**Task to carry out**
Every line below that carries the word "clone" needs to be copied.

Data excerpts Start Marker

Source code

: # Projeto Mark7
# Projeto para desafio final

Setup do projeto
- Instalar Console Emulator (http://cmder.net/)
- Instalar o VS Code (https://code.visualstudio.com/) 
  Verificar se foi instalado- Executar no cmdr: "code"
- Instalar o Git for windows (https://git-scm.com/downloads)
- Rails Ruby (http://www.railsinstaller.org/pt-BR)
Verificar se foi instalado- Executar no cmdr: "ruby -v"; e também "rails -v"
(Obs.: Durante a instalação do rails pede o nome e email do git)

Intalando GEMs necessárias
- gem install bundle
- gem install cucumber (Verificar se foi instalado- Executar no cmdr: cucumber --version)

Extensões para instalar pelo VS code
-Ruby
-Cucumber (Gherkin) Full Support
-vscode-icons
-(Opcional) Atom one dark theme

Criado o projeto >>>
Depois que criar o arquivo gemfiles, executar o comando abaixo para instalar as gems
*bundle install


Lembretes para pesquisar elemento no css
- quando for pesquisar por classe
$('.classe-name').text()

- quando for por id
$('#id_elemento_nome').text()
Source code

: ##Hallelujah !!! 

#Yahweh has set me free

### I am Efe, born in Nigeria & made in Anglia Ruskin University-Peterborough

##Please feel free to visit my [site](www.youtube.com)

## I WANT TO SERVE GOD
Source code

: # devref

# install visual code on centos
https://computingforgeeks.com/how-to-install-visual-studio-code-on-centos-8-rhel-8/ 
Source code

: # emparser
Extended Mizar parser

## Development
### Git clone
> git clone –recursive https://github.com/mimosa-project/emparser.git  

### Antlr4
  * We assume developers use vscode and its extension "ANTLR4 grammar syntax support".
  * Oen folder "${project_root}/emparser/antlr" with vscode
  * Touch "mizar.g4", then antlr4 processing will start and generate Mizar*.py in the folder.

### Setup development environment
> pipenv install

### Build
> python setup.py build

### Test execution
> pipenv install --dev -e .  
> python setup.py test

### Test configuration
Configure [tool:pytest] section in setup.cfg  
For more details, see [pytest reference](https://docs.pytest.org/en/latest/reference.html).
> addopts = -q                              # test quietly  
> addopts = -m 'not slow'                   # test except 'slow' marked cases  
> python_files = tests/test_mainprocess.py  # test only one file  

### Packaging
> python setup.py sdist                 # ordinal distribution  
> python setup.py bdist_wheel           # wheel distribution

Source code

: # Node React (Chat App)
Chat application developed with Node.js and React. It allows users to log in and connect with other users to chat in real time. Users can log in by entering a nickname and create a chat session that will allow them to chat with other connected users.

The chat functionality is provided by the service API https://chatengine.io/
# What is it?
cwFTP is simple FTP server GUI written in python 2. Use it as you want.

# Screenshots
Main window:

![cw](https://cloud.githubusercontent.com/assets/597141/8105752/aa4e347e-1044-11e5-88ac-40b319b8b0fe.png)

Data excerpts End Marker

**Answer to this exercise**
### Git clone
> git clone –recursive https://github.com/mimosa-project/emparser.git  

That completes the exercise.